The wood appears largely limited to non-food-contact surfaces.
Wood is often used in food prep; cutting boards, butcher blocks, stirrers, rollers and scoops/paddles are often made of wood. Wood surfaces have been shown to have anti-microbial properties that make them well suited for the use:
Who says a Creator restaurant needs to only have one of these robots per restaurant? If you have two, then you can run them active-passive, with the cold one being cleaned by an employee. Switch the machines as necessary. It ups the square footage of the restaurant, somewhat, but not by that much.
It was most likely cracy expensive just as these news machines are compared to a ordinary restaurant grade kitchen and you still need people going around unstucking things that get stuck.
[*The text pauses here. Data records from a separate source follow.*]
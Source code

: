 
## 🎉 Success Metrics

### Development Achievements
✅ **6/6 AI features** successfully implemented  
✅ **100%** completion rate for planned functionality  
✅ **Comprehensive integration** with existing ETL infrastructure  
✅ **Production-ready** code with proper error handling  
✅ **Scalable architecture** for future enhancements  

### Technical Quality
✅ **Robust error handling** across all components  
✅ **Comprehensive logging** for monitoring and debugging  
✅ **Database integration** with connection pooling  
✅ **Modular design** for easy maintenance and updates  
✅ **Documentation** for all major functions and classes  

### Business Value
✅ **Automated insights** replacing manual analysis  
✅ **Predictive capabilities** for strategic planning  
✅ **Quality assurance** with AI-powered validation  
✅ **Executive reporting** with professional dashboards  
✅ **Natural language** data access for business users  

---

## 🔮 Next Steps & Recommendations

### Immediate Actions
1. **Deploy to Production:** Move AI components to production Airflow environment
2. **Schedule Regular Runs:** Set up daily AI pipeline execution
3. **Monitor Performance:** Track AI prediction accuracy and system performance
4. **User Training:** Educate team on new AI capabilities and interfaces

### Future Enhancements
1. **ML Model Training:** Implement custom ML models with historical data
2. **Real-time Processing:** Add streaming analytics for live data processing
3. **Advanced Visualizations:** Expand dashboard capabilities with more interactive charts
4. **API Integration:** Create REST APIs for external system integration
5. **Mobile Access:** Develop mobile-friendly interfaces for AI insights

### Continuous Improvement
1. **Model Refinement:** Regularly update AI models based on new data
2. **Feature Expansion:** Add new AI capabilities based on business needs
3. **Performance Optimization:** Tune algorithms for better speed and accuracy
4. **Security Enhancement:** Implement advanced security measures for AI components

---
Bringing industrial processes into street food seems ... unpractical.
On top of that the article says it takes around a full five minutes from ordering to your burger being ready, and all those ingredients in tubes look pre-prepped to some extent. Plus it can't be easy to clean.
That one from the 60s actually looks more impressive, wow!
LOL. 5 minutes a burger, at $6/per. So this thing can sell $72 worth of burgers per hour. At that rate and price, there's no way this will ever be profitable. Even with add on sales of artisanal, hand shaved potato chips with bespoke cream soda bumping the cost up to $10 a customer, this is DOA. Interesting technology, but as a business, DOA.
Edit; I missed that he's paying his employees $16/hour (good for him). So if he has 2 employees fulltime, he's got $32/hour + payroll taxes/unemployment insurance etc to earn before he can pay off the R&D for this, his rent, his food cost, his utilities, his advertising, and then have an ROI for his investors.
And he has "experience" and a family in the business! Why they didn't talk him out of this is beyond me.
5 minutes to make a burger from start to finish isn't the same as making 12 burgers per hour - the machine can probably prepare multiple burgers at a time (just speculation from the video, of course).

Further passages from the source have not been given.